The moment of reckoning, Smith said, finally came on the morning of July 20, 2017. Smith was living in Huntingdon and washing dishes at that very same cafe where his wife works today. After 41 arrests, multiple overdoses, 13 felony convictions and a 16-year sentence, Smith was alone and running out of options.
Feeling humbled and broken that July morning at 5 a.m., Smith said he uttered three words: “God help me.”
“I never meant something so much in my life,” Smith said.
Smith said that not five minutes later, he received a knock on his window. It was the same man he had shared the cell with — the same man who had once told him he was going to change his life. That morning, the man said God had told him to come check on him.
“We had done time together, we had done dirt together,” Smith said. “I saw his change and it impacted me in a way that I had never been touched before. It gave me hope.”
Smith said the man helped him get into a rehab center that night in Columbia, Tennessee. Though Smith had been to rehab multiple times before, he truly hoped this time would be different.
Smith said he was two and a half months into treatment when something happened that would change the course of his life for good — a tent revival and identical messages from three different pastors that allowed him to truly feel what it was like to be broken, but also to have the opportunity to heal.
“That day, I truly surrendered my life to Christ,” Smith said. “That’s the day rejection left and acceptance came.”
From there, Smith said he had nothing material, but everything internally. He began working at the rehab center and later as a fitness instructor before returning home to Huntingdon.
Smith eventually joined the Tennessee Department of Mental Health and Substance Abuse Services as a Lifeline Coordinator, where he helped thousands of individuals access treatment, housing and support services. Over time, he helped create multiple reentry programs and support groups spanning several states.
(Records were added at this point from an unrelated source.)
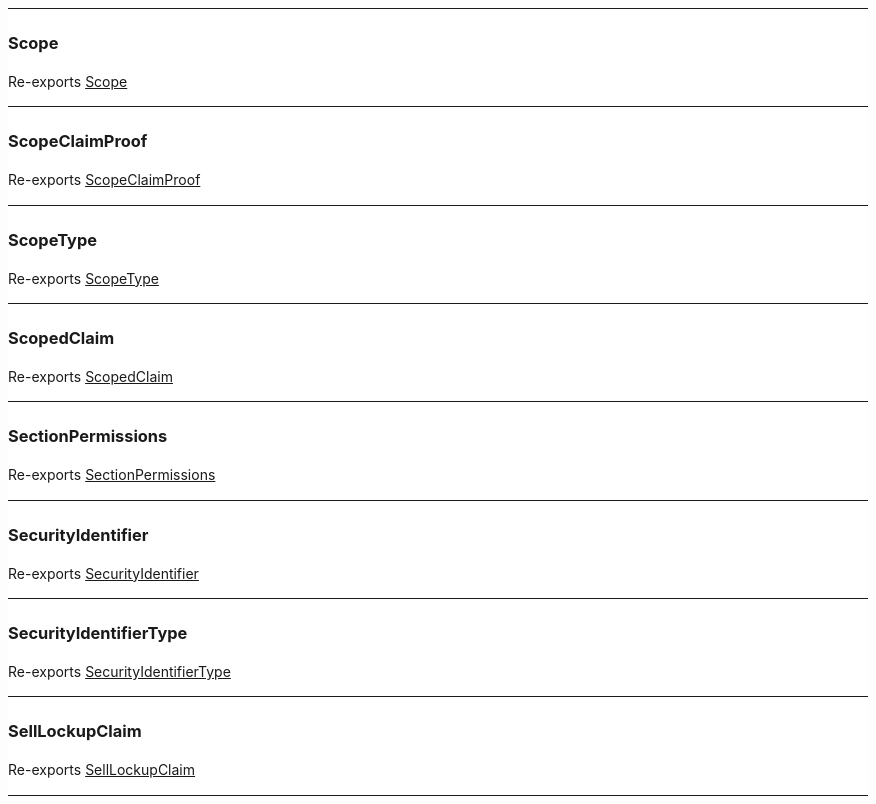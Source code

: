 ___

### Scope

Re-exports [Scope](../../interfaces/API/Entities/Types/Scope/Scope.md)

___

### ScopeClaimProof

Re-exports [ScopeClaimProof](../../interfaces/API/Procedures/Types/ScopeClaimProof/ScopeClaimProof.md)

___

### ScopeType

Re-exports [ScopeType](../../enums/API/Entities/Types/ScopeType/ScopeType.md)

___

### ScopedClaim

Re-exports [ScopedClaim](../API/Entities/Types/Types.md#scopedclaim)

___

### SectionPermissions

Re-exports [SectionPermissions](../../interfaces/API/Entities/Types/SectionPermissions/SectionPermissions.md)

___

### SecurityIdentifier

Re-exports [SecurityIdentifier](../../interfaces/API/Entities/Asset/Types/SecurityIdentifier/SecurityIdentifier.md)

___

### SecurityIdentifierType

Re-exports [SecurityIdentifierType](../../enums/API/Entities/Asset/Types/SecurityIdentifierType/SecurityIdentifierType.md)

___

### SellLockupClaim

Re-exports [SellLockupClaim](../../interfaces/API/Entities/Types/SellLockupClaim/SellLockupClaim.md)

___
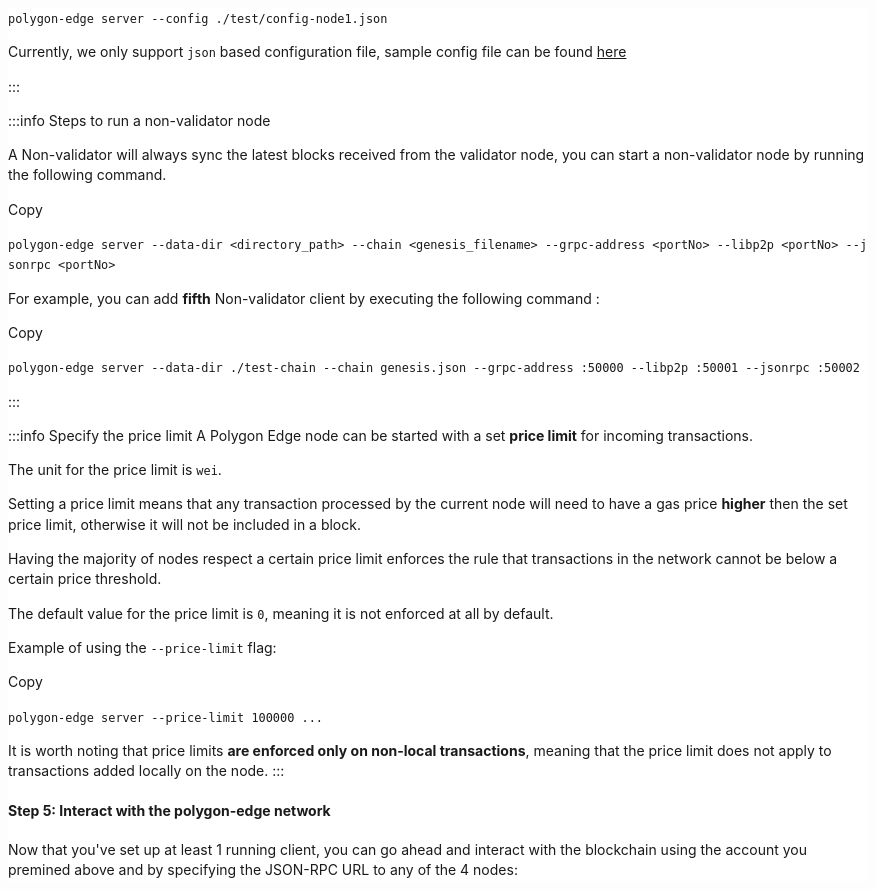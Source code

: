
 ```
polygon-edge server --config ./test/config-node1.json
```

Currently, we only support `json` based configuration file, sample config file can be found [here](https://github.com/ZChain-168168/zchain-docs/blob/main/docs/configuration/sample-config/README.md)

:::

:::info Steps to run a non-validator node

A Non-validator will always sync the latest blocks received from the validator node, you can start a non-validator node by running the following command.

Copy

```
polygon-edge server --data-dir <directory_path> --chain <genesis_filename> --grpc-address <portNo> --libp2p <portNo> --jsonrpc <portNo>
```

For example, you can add **fifth** Non-validator client by executing the following command :

Copy

```
polygon-edge server --data-dir ./test-chain --chain genesis.json --grpc-address :50000 --libp2p :50001 --jsonrpc :50002 
```

:::

:::info Specify the price limit A Polygon Edge node can be started with a set **price limit** for incoming transactions.

The unit for the price limit is `wei`.

Setting a price limit means that any transaction processed by the current node will need to have a gas price **higher** then the set price limit, otherwise it will not be included in a block.

Having the majority of nodes respect a certain price limit enforces the rule that transactions in the network cannot be below a certain price threshold.

The default value for the price limit is `0`, meaning it is not enforced at all by default.

Example of using the `--price-limit` flag:

Copy

```
polygon-edge server --price-limit 100000 ...
```

It is worth noting that price limits **are enforced only on non-local transactions**, meaning that the price limit does not apply to transactions added locally on the node. :::

#### Step 5: Interact with the polygon-edge network <a href="#step-5-interact-with-the-polygon-edge-network" id="step-5-interact-with-the-polygon-edge-network"></a>

Now that you've set up at least 1 running client, you can go ahead and interact with the blockchain using the account you premined above and by specifying the JSON-RPC URL to any of the 4 nodes:
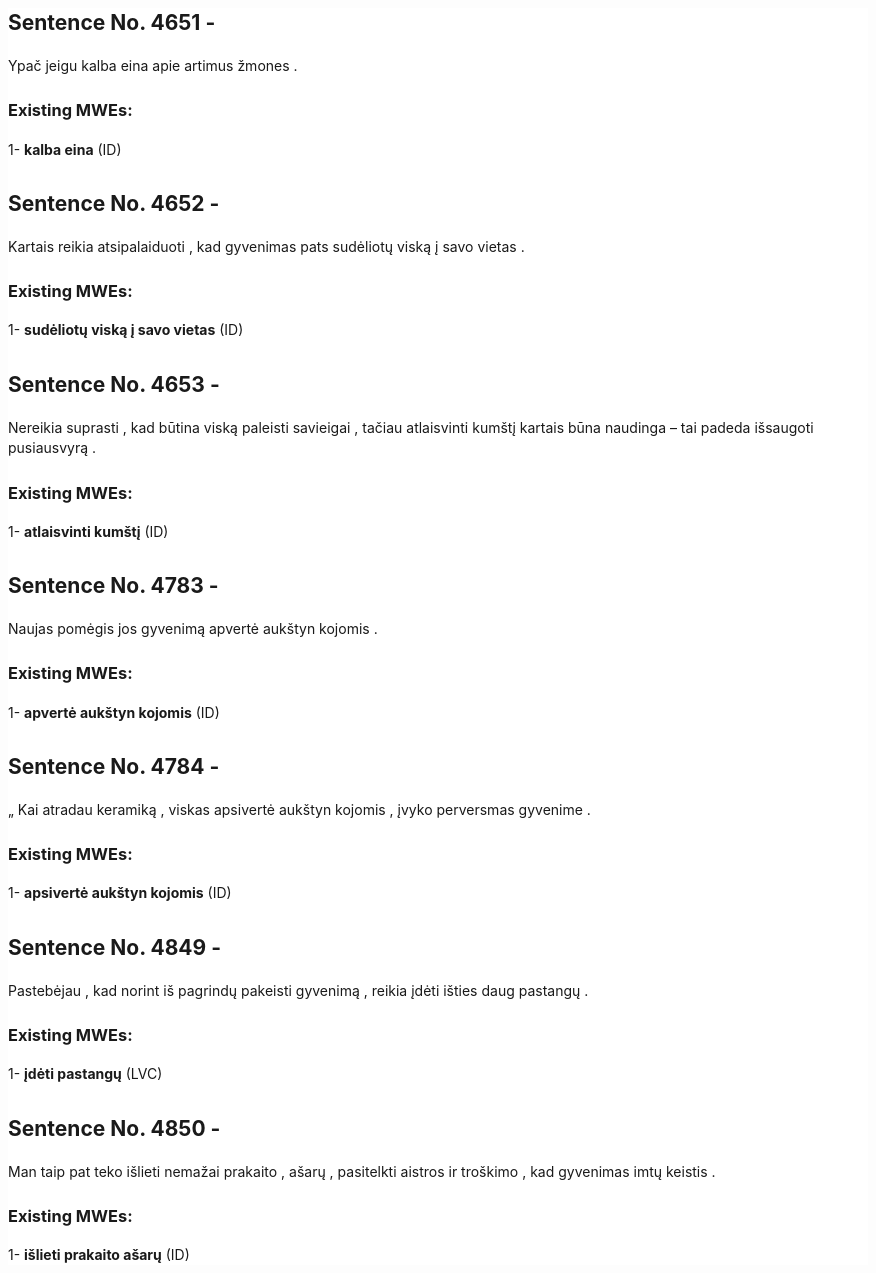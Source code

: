 ## Sentence No. 4651 - 
Ypač jeigu kalba eina apie artimus žmones .
### Existing MWEs: 
1- **kalba eina** (ID)
## Sentence No. 4652 - 
Kartais reikia atsipalaiduoti , kad gyvenimas pats sudėliotų viską į savo vietas .
### Existing MWEs: 
1- **sudėliotų viską į savo vietas** (ID)
## Sentence No. 4653 - 
Nereikia suprasti , kad būtina viską paleisti savieigai , tačiau atlaisvinti kumštį kartais būna naudinga – tai padeda išsaugoti pusiausvyrą .
### Existing MWEs: 
1- **atlaisvinti kumštį** (ID)
## Sentence No. 4783 - 
Naujas pomėgis jos gyvenimą apvertė aukštyn kojomis .
### Existing MWEs: 
1- **apvertė aukštyn kojomis** (ID)
## Sentence No. 4784 - 
„ Kai atradau keramiką , viskas apsivertė aukštyn kojomis , įvyko perversmas gyvenime .
### Existing MWEs: 
1- **apsivertė aukštyn kojomis** (ID)
## Sentence No. 4849 - 
Pastebėjau , kad norint iš pagrindų pakeisti gyvenimą , reikia įdėti išties daug pastangų .
### Existing MWEs: 
1- **įdėti pastangų** (LVC)
## Sentence No. 4850 - 
Man taip pat teko išlieti nemažai prakaito , ašarų , pasitelkti aistros ir troškimo , kad gyvenimas imtų keistis .
### Existing MWEs: 
1- **išlieti prakaito ašarų** (ID)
Smith later served as director for the 24th Judicial District Recovery Court before returning to the department as a Faith-Based Coordinator, training congregations to better support individuals struggling with addiction and mental illness.
Today, Smith serves as Chief Growth Strategist for Alliance Housing in Milan, Tennessee, working with justice-involved men rebuilding their lives. He also serves on the board of the National Alliance on Mental Illness (NAMI) and participates on Tennessee’s Opioid Abatement Council advisory panel.
In 2024, Smith was recognized by the Governor’s Office for his work across the state and was asked to serve on an advisory council focused on justice-involved individuals and recovery policy.
“It’s surreal,” Smith said. “I went from being arrested by officers in this county to advising state leadership.”
Smith said if he could leave people with one message, it would be this:
“As long as there is breath in your lungs, there is hope — hope to overcome anything you may be facing. Because if I can do it, so can you.”